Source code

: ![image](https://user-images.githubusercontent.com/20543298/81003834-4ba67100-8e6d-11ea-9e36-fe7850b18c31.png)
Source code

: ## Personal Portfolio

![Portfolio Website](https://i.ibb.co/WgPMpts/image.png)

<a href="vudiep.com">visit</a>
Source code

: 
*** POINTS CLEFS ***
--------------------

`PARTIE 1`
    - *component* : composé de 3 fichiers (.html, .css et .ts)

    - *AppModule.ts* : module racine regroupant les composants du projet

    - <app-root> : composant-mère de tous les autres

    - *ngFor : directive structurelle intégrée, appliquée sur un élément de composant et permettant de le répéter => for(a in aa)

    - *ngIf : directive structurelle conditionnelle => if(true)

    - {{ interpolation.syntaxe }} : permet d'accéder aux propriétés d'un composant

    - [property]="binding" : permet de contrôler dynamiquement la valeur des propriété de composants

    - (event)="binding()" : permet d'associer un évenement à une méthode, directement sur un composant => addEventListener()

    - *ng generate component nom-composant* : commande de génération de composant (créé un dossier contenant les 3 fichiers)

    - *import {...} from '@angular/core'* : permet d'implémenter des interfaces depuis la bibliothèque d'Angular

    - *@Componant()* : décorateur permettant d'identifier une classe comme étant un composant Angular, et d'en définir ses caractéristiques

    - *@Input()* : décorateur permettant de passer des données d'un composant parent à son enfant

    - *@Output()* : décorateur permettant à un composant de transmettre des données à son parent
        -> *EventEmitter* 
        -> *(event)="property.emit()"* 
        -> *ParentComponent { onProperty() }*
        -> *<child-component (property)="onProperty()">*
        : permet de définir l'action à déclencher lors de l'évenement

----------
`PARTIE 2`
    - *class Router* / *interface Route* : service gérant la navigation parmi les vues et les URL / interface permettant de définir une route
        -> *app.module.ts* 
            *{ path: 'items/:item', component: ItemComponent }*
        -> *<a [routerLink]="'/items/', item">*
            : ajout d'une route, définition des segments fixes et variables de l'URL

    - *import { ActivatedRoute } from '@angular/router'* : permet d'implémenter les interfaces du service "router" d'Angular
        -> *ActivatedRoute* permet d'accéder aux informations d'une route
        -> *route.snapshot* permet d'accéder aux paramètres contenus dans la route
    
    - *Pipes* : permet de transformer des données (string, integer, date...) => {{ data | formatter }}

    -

● ● ● ●

▶ **Exercise prompt**
Retype every line of the data above exactly.

▶ **Solution for this problem**
Source code

: ![image](https://user-images.githubusercontent.com/20543298/81003834-4ba67100-8e6d-11ea-9e36-fe7850b18c31.png)
Source code

: ## Personal Portfolio

![Portfolio Website](https://i.ibb.co/WgPMpts/image.png)

<a href="vudiep.com">visit</a>
Source code

: 
*** POINTS CLEFS ***
--------------------

`PARTIE 1`
    - *component* : composé de 3 fichiers (.html, .css et .ts)

    - *AppModule.ts* : module racine regroupant les composants du projet

    - <app-root> : composant-mère de tous les autres

    - *ngFor : directive structurelle intégrée, appliquée sur un élément de composant et permettant de le répéter => for(a in aa)

    - *ngIf : directive structurelle conditionnelle => if(true)

    - {{ interpolation.syntaxe }} : permet d'accéder aux propriétés d'un composant

    - [property]="binding" : permet de contrôler dynamiquement la valeur des propriété de composants

    - (event)="binding()" : permet d'associer un évenement à une méthode, directement sur un composant => addEventListener()

    - *ng generate component nom-composant* : commande de génération de composant (créé un dossier contenant les 3 fichiers)

    - *import {...} from '@angular/core'* : permet d'implémenter des interfaces depuis la bibliothèque d'Angular

    - *@Componant()* : décorateur permettant d'identifier une classe comme étant un composant Angular, et d'en définir ses caractéristiques

    - *@Input()* : décorateur permettant de passer des données d'un composant parent à son enfant

    - *@Output()* : décorateur permettant à un composant de transmettre des données à son parent
        -> *EventEmitter* 
        -> *(event)="property.emit()"* 
        -> *ParentComponent { onProperty() }*
        -> *<child-component (property)="onProperty()">*
        : permet de définir l'action à déclencher lors de l'évenement

----------
`PARTIE 2`
    - *class Router* / *interface Route* : service gérant la navigation parmi les vues et les URL / interface permettant de définir une route
        -> *app.module.ts* 
            *{ path: 'items/:item', component: ItemComponent }*
        -> *<a [routerLink]="'/items/', item">*
            : ajout d'une route, définition des segments fixes et variables de l'URL

    - *import { ActivatedRoute } from '@angular/router'* : permet d'implémenter les interfaces du service "router" d'Angular
        -> *ActivatedRoute* permet d'accéder aux informations d'une route
        -> *route.snapshot* permet d'accéder aux paramètres contenus dans la route
    
    - *Pipes* : permet de transformer des données (string, integer, date...) => {{ data | formatter }}

    -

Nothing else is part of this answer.